Wbrew tytułowi nie będziemy rozpisywać się na temat znanej bajki, w której piękna królewna zapadła w głęboki sen, choć to właśnie senność będzie naszym motywem przewodnim. Syndrom śpiącej królewny to nietypowe schorzenie. Co warto o nim wiedzieć?

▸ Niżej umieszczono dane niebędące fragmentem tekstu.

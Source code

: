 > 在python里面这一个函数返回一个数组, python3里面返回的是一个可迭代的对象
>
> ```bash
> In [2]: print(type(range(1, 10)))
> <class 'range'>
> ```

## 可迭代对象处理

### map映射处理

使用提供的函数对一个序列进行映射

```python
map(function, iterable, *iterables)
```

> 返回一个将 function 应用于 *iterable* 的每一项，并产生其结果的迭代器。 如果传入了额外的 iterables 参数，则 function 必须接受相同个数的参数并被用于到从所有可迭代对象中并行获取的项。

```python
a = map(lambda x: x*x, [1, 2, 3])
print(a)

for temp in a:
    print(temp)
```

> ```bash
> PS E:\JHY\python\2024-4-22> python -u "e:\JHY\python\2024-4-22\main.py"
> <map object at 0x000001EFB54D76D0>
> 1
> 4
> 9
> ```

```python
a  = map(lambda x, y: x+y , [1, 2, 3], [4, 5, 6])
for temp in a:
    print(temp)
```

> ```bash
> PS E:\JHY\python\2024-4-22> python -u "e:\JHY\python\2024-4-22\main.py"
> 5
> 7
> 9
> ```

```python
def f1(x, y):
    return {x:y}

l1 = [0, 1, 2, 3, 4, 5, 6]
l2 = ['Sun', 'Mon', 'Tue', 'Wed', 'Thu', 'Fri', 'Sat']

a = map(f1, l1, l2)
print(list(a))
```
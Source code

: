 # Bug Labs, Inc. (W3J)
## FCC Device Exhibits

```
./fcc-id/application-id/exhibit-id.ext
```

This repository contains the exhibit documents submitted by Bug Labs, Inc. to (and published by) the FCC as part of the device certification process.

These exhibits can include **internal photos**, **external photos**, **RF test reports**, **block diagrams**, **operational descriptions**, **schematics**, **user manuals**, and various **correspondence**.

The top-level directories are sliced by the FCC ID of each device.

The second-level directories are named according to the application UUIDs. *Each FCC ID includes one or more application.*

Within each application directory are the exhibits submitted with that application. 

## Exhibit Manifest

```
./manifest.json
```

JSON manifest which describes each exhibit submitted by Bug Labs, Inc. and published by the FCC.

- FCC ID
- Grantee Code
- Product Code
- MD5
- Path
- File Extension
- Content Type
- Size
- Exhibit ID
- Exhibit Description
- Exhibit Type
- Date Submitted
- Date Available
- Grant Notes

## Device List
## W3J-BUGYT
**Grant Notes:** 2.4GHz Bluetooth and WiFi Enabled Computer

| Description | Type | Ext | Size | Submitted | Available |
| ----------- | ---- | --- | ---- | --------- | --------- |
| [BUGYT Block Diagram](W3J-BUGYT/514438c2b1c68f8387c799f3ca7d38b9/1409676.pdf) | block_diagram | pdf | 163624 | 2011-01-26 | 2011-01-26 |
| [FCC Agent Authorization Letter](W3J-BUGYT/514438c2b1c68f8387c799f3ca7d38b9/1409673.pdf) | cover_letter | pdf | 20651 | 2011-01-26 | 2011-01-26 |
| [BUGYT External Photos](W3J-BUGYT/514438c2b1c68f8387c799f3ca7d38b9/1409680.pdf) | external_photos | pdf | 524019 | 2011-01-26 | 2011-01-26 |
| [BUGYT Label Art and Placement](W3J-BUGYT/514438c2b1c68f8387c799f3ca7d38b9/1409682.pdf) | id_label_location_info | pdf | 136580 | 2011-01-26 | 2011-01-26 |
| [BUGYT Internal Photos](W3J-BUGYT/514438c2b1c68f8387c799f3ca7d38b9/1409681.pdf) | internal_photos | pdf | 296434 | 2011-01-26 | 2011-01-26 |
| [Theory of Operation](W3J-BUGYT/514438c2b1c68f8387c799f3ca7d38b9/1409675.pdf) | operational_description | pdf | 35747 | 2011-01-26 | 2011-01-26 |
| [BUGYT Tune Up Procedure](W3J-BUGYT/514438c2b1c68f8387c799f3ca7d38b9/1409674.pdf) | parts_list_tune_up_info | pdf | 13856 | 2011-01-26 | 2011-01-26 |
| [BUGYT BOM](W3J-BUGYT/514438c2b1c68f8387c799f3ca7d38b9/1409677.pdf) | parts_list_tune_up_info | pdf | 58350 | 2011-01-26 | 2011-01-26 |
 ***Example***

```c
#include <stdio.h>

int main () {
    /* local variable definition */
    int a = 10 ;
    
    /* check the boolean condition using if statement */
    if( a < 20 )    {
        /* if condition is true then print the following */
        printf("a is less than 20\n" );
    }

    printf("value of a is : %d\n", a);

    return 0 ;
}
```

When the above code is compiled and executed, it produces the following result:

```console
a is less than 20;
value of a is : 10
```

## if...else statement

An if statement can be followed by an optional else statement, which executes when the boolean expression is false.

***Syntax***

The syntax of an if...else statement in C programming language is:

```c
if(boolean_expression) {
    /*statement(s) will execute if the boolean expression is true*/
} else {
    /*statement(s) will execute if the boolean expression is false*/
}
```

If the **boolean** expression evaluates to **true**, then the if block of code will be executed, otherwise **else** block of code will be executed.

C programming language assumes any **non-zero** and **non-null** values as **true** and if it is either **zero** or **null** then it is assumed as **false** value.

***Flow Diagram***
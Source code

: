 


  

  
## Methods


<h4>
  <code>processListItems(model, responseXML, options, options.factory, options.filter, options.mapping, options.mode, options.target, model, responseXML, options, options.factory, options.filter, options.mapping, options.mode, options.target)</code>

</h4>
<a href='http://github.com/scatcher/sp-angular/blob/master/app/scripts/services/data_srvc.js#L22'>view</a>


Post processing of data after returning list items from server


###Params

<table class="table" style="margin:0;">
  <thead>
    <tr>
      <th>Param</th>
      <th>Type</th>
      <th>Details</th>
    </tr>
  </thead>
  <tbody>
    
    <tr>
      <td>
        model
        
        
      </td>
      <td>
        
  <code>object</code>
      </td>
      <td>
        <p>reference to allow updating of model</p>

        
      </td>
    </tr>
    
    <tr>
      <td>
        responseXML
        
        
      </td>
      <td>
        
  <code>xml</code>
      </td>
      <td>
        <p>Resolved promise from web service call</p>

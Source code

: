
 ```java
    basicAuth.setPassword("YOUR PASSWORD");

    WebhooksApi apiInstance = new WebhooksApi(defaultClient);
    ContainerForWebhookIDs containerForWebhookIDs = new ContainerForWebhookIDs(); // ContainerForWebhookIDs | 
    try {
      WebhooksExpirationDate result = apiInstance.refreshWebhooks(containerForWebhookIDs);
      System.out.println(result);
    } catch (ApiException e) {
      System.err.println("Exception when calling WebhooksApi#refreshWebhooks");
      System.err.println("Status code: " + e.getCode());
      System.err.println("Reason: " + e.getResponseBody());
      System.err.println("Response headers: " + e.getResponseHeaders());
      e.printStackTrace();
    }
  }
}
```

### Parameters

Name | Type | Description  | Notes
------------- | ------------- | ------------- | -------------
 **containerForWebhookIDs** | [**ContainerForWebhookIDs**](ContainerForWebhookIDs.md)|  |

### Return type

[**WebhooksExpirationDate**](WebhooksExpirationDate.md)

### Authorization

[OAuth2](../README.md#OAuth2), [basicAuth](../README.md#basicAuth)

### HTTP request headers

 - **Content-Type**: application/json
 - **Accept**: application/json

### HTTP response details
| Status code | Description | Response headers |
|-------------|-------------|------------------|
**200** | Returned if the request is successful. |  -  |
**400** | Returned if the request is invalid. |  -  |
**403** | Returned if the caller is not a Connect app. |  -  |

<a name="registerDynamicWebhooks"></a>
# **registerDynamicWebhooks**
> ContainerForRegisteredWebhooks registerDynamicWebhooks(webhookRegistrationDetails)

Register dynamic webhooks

Syndrom śpiącej królewny – choroba jak z bajki
Zapewne wielu z was zdarzyło się spać do południa, zwykle po intensywnym dniu czy imprezie. To całkiem normalne zjawisko, ponieważ sen umożliwia organizmowi regenerację. Wtedy najlepiej odpoczywamy. Inaczej, sen nie byłby nam wcale potrzebny. Śpimy średnio 8 godzin dziennie, co jest wystarczające dla osoby dorosłej, by mieć energię do działania i pracy. Syndrom śpiącej królewny to nietypowe schorzenie, które występuje rzadko. Schorzenie charakteryzuje się okresami nadmiernej senności, które mogą rwać od kilku dni do nawet kilkunastu tygodni. Stąd nazwa schorzenia. Różnica pomiędzy bajką a rzeczywistością jest taka, że nie wystarczy pocałunek księcia, by obudzić się ze snu. Choroba może pojawić się u chłopców i dziewcząt w wieku dorastania, choć przytrafia się także dorosłym. W medycynie znane są także przypadki kobiet, które przespały swój poród i początkowe tygodnie życia dziecka. To trudne przeżycie, przegapić najważniejsze dni życia dziecka.
Zespół Kleinego-Levina
Oficjalną nazwą syndromu śpiącej królewny jest zespół Kleinego-Levina. Rzadka choroba atakuje głównie w wieku dorastania. Liczba chorych na świecie to wąska grupa osób. Do typowych objawów tego wyjątkowego schorzenia należy żarłoczność oraz pobudzenie seksualne. Problematyczny jest sen, który tak jak wspomnieliśmy wcześniej, ze względu na swoją długość, może zaburzać codzienne funkcjonowanie. Osoby dotknięte chorobą maja problemy z koncentracją, czują się osłabione i zmęczone. Napady mogą pojawiać się co kilka miesięcy i zwykle samoistnie ustępują. Przyczyną syndromu najprawdopodobniej jest zaburzona praca podwzgórza mózgowego lub uszkodzenia zachodzące w obrębie określonych części mózgu. Wśród chorych, większość pacjentów stanowią mężczyźni. Choroba jest dość złożona pod względem neurologicznym, co utrudnia nieco efektywne leczenie. Pacjenci, choć wyglądają na zdrowych, wciąż obawiają się kolejnych epizodów, więc ich życie jest pełne strachu, co także wpływa na relacje społeczne.
Leczenie choroby
Choroba Kleinego-Levina może być leczona psychiatrycznie. W większości przypadków objawy same ustępują, jednak mogą znacząco pogarszać codzienne funkcjonowanie. W terapii wykorzystuje się więc substancje aktywizujące, które niwelują ciągłe poczucie zmęczenia i brak komunikatywności z otoczeniem. Samo rozpoznanie choroby może trwać kilka lat, zaś jej przyczyny są wciąż poszukiwane przez lekarzy. Pacjenci nie są więc w najlepszej sytuacji. Wymagają opieki ze strony bliskich. Wraz z wiekiem, epizody pojawiają się rzadziej. Być może nowoczesna medycyna znajdzie wkrótce takie metody leczenia, które będą niwelować wszystkie objawy choroby, w tym uciążliwe napady snu. Dzięki takiemu odkryciu, pacjenci jak i ich rodziny, mogliby normalnie żyć, bez obaw o swoje zdrowie.